Designing an Outdoor Kitchen and Barbeque Area
It’s the quintessential Australian home design. A deluxe living space that has all the mod cons of your inside home, but outside. While a coal barbecue will always have a space in the heart of Australians, the art of barbequing and outdoor living has long surpassed sweating under a sunshade and battling the elements in pursuit of the perfect steak.

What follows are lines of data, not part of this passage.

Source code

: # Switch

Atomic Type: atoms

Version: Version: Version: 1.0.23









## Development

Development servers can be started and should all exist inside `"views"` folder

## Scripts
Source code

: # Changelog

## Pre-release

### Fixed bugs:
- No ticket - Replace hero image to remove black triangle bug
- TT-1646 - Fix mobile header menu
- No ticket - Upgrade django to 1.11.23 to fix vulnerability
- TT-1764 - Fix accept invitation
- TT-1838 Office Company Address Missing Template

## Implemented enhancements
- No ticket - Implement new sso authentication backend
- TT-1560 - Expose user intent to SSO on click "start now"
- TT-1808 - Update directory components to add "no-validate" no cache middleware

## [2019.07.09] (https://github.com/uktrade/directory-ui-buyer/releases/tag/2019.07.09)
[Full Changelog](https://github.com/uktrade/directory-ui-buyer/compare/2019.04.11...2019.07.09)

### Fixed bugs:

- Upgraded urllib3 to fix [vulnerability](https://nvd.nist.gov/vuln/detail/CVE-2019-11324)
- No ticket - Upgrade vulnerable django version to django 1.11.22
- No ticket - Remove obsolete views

These days, outdoor living spaces are often as high, if not higher, on the list of must haves for renovators and home buyers looking for a great lifestyle balance. How can you say no to kicking back outside with a cool drink, enjoying the summer breeze and late evening light and cooking up a storm with your family and friends? Versatile, relaxing and full of fresh air, an outdoor kitchen has the ability to change your lifestyle. With so many factors to consider in creating the perfect outdoor kitchen space, where do you start in creating a design that not only works for you not but in the not too distant future.
- Get Clear on Your Functionality
Beyond the obvious of cooking outdoors, being realistic about how you will use the space is important. Do you just want somewhere undercover to cook comfortably? Or are you a passionate entertainer looking for somewhere to host? Knowing how much time you will realistically spend in your outdoor area, and how many people you need to accommodate, will determine the quality of the space. It will affect the size of your barbeque and kitchen appliances, type of lighting, heating and cooling options and the types of outdoor furniture or building features such as benches that will be required.
- Plan Your Space
Once you know the type of area you are creating, you can plan your space. There are a few key considerations to tick off when planning your space, including
- Location: how far away from the main home is it, and is the distance between your outdoor kitchen and indoor space covered? You want to be able to use your outdoor kitchen all year round, so make sure you can avoid trekking through the rain to get to your barbeque.
- Choose your items: are you happy with a good barbeque? Or do you want a fully functioning kitchen complete with a wood fire oven and smoker? Know what cooking hardware you want to incorporate so you can design an efficient workspace, maximise your workflow and create a safe space.
- Use kitchen principals: ergonomic kitchen design hinges on a good work triangle – this is the space between the cooktop, fridge and sink. Depending on your outdoor kitchen functionality you might have all of these elements, or just the barbeque and sink, but regardless, using the same work triangle principles is essential for creating a good flow.
- Set out your zones: outdoor kitchens tend to have more zones than their indoor counterparts.
- Hot zones will incorporate smokers, cooktops, pizza ovens, barbeques and rotisserie.
- Cold zones include outdoor fridges, freezers and beverage centres.
- Wet zones include outdoor eskies or beverage tubs, ice makers and sinks.
- Prep zones are made up of your storage areas, bench tops and service areas.
- Be Savvy with Your Materials
By their very nature outdoor kitchens will inevitably be ravaged by the elements at some point. Choosing hardwearing materials for benchtops, appliances, furniture and shading is essential to make sure your outdoor kitchen area does not succumb to the harsh sun and wet weather. Engineered stone and stainless steel make excellent benchtops for outdoor spaces as they are non-absorbent and durable under the sun.
- Choose Your Mod Cons
Creating a truly comfortable space will inevitably involve compensating for climate extremes. Ceiling fans are usually the best option for some extra cooling during the hot summer months, while fire pits or gas heaters are the go to for winter. There is a huge range of designer fire pits and integrated heating solutions that ensure you can enjoy your outdoor kitchen all year round.
There is also a huge range of technology that will enhance the quality of your outdoor areas and give you instant entertainer credit.
- Make it Low Maintenance
It’s easy to get carried away in your outdoor kitchen designs, but making sure it’s as low maintenance as possible has major benefits. While you might be doing your cooking and entertaining outside, you will inevitably end up using both kitchens to some degree, so making sure your clean-up is minimal means you are likely to use it more.
Above all, create a space you want to spend time in, will work for your household and add some magic to your lifestyle.